A House bill that would have banned discrimination against people for their gender identity was tabled this year, despite strong backing from the Health, Human Services and Elderly Affairs Committee.
“This bill had nothing to do with reasonable accommodation or public accommodation,” Mikayla Bourque of Laconia said at a forum at Red River Theatres on Wednesday. “All it was was to have it on the books this year, that’s all we wanted.”
Even though they expressed frustration that the bill was tabled for a year, advocates remained hopeful.
“By tabling instead of going against it, (legislators) showed how uncomfortable they were with going against it,” said J.J. Smith, the public policy co-chair for the New Hampshire Public Health Association.
Smith also noted support in the state Senate for the measure.
“I don’t think we have any question that we will get through the Senate on this stuff when we come back,” Smith said.
Panelists and audience members expressed frustration with the public’s fixation on bathroom bills, saying many other issues around discrimination and stigmatization, including trans people not being referred to by their preferred name or gender, or not being able to play sports because of their gender identities, are more pressing.

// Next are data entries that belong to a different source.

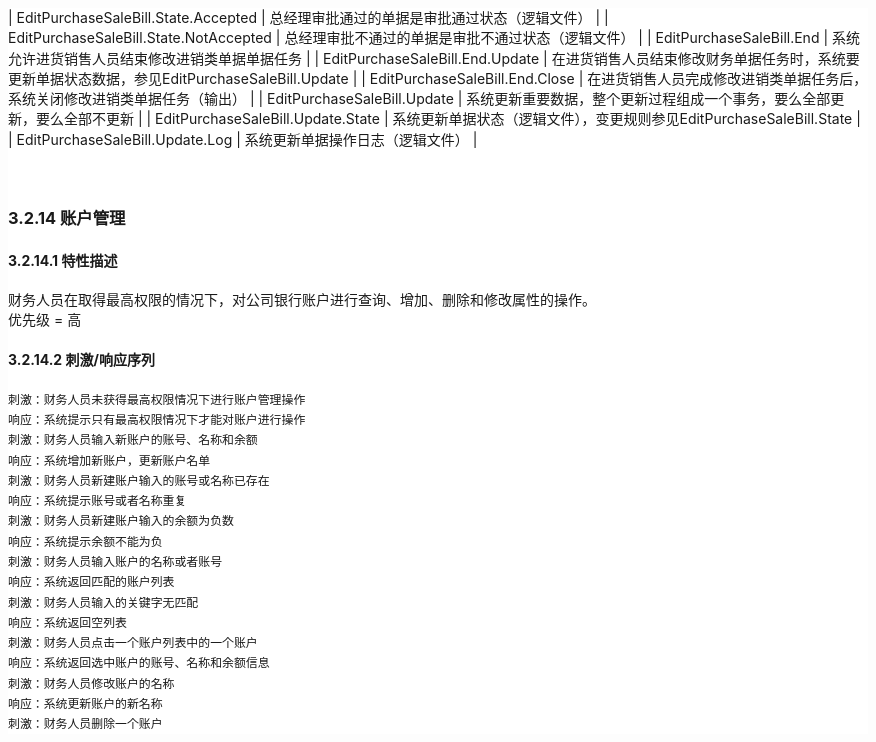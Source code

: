 | EditPurchaseSaleBill.State.Accepted      | 总经理审批通过的单据是审批通过状态（逻辑文件）                  |
| EditPurchaseSaleBill.State.NotAccepted   | 总经理审批不通过的单据是审批不通过状态（逻辑文件）                |
| EditPurchaseSaleBill.End                 | 系统允许进货销售人员结束修改进销类单据单据任务                  |
| EditPurchaseSaleBill.End.Update          | 在进货销售人员结束修改财务单据任务时，系统要更新单据状态数据，参见EditPurchaseSaleBill.Update |
| EditPurchaseSaleBill.End.Close           | 在进货销售人员完成修改进销类单据任务后，系统关闭修改进销类单据任务（输出）    |
| EditPurchaseSaleBill.Update              | 系统更新重要数据，整个更新过程组成一个事务，要么全部更新，要么全部不更新     |
| EditPurchaseSaleBill.Update.State        | 系统更新单据状态（逻辑文件），变更规则参见EditPurchaseSaleBill.State |
| EditPurchaseSaleBill.Update.Log          | 系统更新单据操作日志（逻辑文件）                         |

<br/>

### 3.2.14 账户管理

#### 3.2.14.1 特性描述
财务人员在取得最高权限的情况下，对公司银行账户进行查询、增加、删除和修改属性的操作。<br/>
优先级 = 高

#### 3.2.14.2 刺激/响应序列
	刺激：财务人员未获得最高权限情况下进行账户管理操作
	响应：系统提示只有最高权限情况下才能对账户进行操作
	刺激：财务人员输入新账户的账号、名称和余额
	响应：系统增加新账户，更新账户名单
	刺激：财务人员新建账户输入的账号或名称已存在
	响应：系统提示账号或者名称重复
	刺激：财务人员新建账户输入的余额为负数
	响应：系统提示余额不能为负
	刺激：财务人员输入账户的名称或者账号
	响应：系统返回匹配的账户列表
	刺激：财务人员输入的关键字无匹配
	响应：系统返回空列表
	刺激：财务人员点击一个账户列表中的一个账户
	响应：系统返回选中账户的账号、名称和余额信息
	刺激：财务人员修改账户的名称
	响应：系统更新账户的新名称
	刺激：财务人员删除一个账户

And while they said the past few years have brought an incredible amount of awareness and progress, there is still a lot of work to be done.

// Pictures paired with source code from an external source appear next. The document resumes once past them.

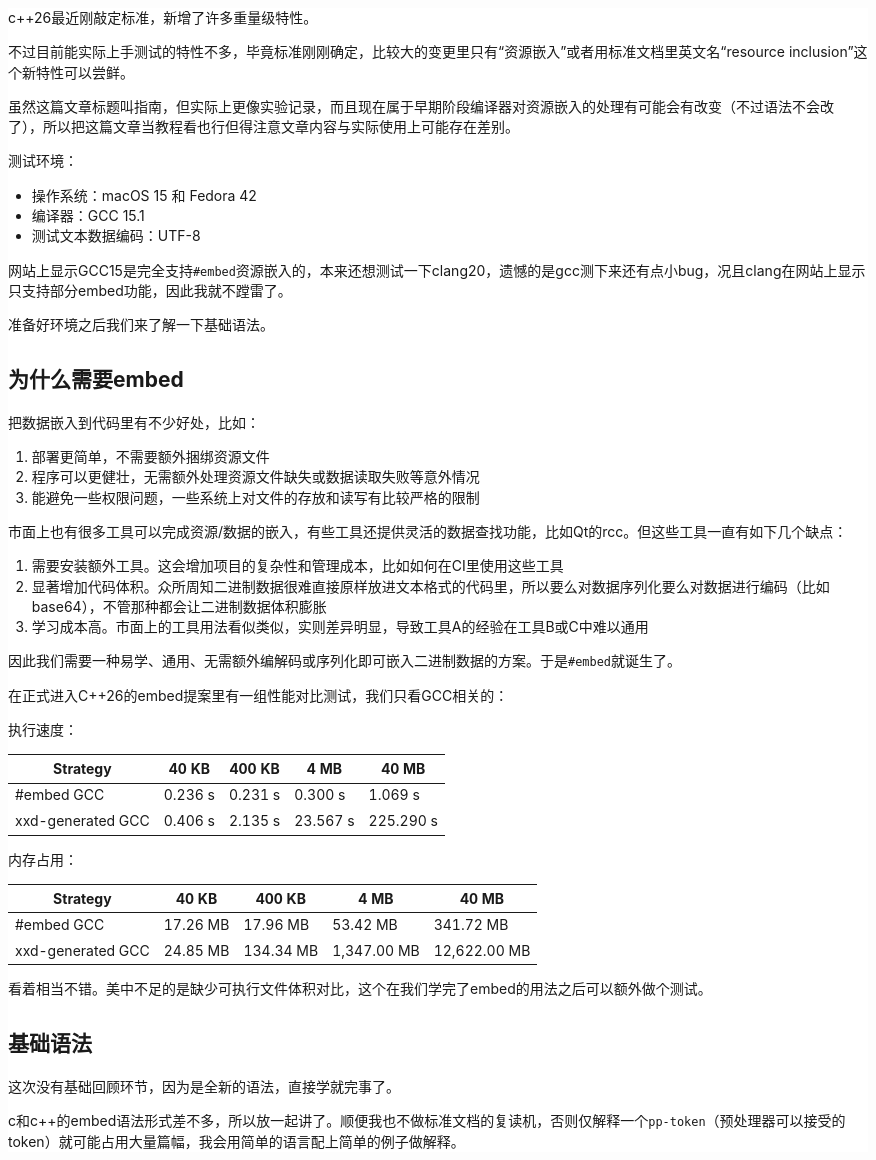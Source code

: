 c++26最近刚敲定标准，新增了许多重量级特性。

不过目前能实际上手测试的特性不多，毕竟标准刚刚确定，比较大的变更里只有“资源嵌入”或者用标准文档里英文名“resource inclusion”这个新特性可以尝鲜。

虽然这篇文章标题叫指南，但实际上更像实验记录，而且现在属于早期阶段编译器对资源嵌入的处理有可能会有改变（不过语法不会改了），所以把这篇文章当教程看也行但得注意文章内容与实际使用上可能存在差别。

测试环境：

- 操作系统：macOS 15 和 Fedora 42
- 编译器：GCC 15.1
- 测试文本数据编码：UTF-8

网站上显示GCC15是完全支持`#embed`资源嵌入的，本来还想测试一下clang20，遗憾的是gcc测下来还有点小bug，况且clang在网站上显示只支持部分embed功能，因此我就不蹚雷了。

准备好环境之后我们来了解一下基础语法。

## 为什么需要embed

把数据嵌入到代码里有不少好处，比如：

1. 部署更简单，不需要额外捆绑资源文件
2. 程序可以更健壮，无需额外处理资源文件缺失或数据读取失败等意外情况
3. 能避免一些权限问题，一些系统上对文件的存放和读写有比较严格的限制

市面上也有很多工具可以完成资源/数据的嵌入，有些工具还提供灵活的数据查找功能，比如Qt的rcc。但这些工具一直有如下几个缺点：

1. 需要安装额外工具。这会增加项目的复杂性和管理成本，比如如何在CI里使用这些工具
2. 显著增加代码体积。众所周知二进制数据很难直接原样放进文本格式的代码里，所以要么对数据序列化要么对数据进行编码（比如base64），不管那种都会让二进制数据体积膨胀
3. 学习成本高。市面上的工具用法看似类似，实则差异明显，导致工具A的经验在工具B或C中难以通用

因此我们需要一种易学、通用、无需额外编解码或序列化即可嵌入二进制数据的方案。于是`#embed`就诞生了。

在正式进入C++26的embed提案里有一组性能对比测试，我们只看GCC相关的：

执行速度：

| Strategy             | 40 KB    | 400 KB   | 4 MB     | 40 MB     |
|----------------------|----------|----------|----------|-----------|
| #embed GCC           | 0.236 s  | 0.231 s  | 0.300 s  | 1.069 s   |
| xxd-generated GCC    | 0.406 s  | 2.135 s  | 23.567 s | 225.290 s |

内存占用：

| Strategy             | 40 KB    | 400 KB    | 4 MB       | 40 MB        |
|----------------------|----------|-----------|------------|--------------|
| #embed GCC           | 17.26 MB | 17.96 MB  | 53.42 MB   | 341.72 MB    |
| xxd-generated GCC    | 24.85 MB | 134.34 MB | 1,347.00 MB| 12,622.00 MB |

看着相当不错。美中不足的是缺少可执行文件体积对比，这个在我们学完了embed的用法之后可以额外做个测试。


## 基础语法

这次没有基础回顾环节，因为是全新的语法，直接学就完事了。

c和c++的embed语法形式差不多，所以放一起讲了。顺便我也不做标准文档的复读机，否则仅解释一个`pp-token`（预处理器可以接受的token）就可能占用大量篇幅，我会用简单的语言配上简单的例子做解释。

“I can’t express the amount of people that come into my salon that are going through transition and the absolute pain I see in so many eyes,” said panelist Kae Mason, a transgender woman and the owner of Salon K in Concord. “This reminded me we can’t do enough. The suicide rate is still catastrophic, it is so high right now.”
The panel discussion included Mason and Bourque, who were both featured in a five-part Monitor series called “Living Transgender.” The panel also included Monitor reporter Allie Morris.
The discussion followed a screening of the film Real Boy, which follows a young transgender man in California named Bennett “Ben” Wallace.
Following Wallace through the start of testosterone injections and eventual top surgery to remove his breasts, the film also focuses on the relationship between him and his mother, who is initially hesitant to accept her son’s transition from female to male.
Eventually, Wallace’s mother comes to terms with the change and embraces it, showing up to his surgery and crying and confiding in another mother of a trans teenager in the parking lot of the surgical center.
However, Wallace still struggles for acceptance from his father and older sister.
The family dynamics in the film hit home for many of the panelists.
Bourque broke down as she started speaking after the film was over.
“I’ve seen this three times, it’s very emotional for me,” she said. “I live a lot of this.”
Of her three daughters, Bourque said, one still does not accept her as a transgender woman.
“As a parent, you’re trying your best to raise your daughters,” she said. “There’s a feeling of, you want to be the best for your children, but you also want to be the best for yourself.”
Mason said she is lucky enough to be part of a loving and supportive household and is accepted by her wife and children.
“I am the mother of five kids, and yes, I did father them, but I consider myself their mother,” she said. “One of the things I noticed about the movie, it was really disturbing to see the lack of sibling love and parental love, if you will.”
Laura Morrison of Concord spoke as the mother of a transgender woman who came out a few years ago.
“We were confused and surprised at first, but very accepting,” Morrison said. “We always wanted our kids to be their authentic selves. Since she came out as trans, she’s just her authentic self.”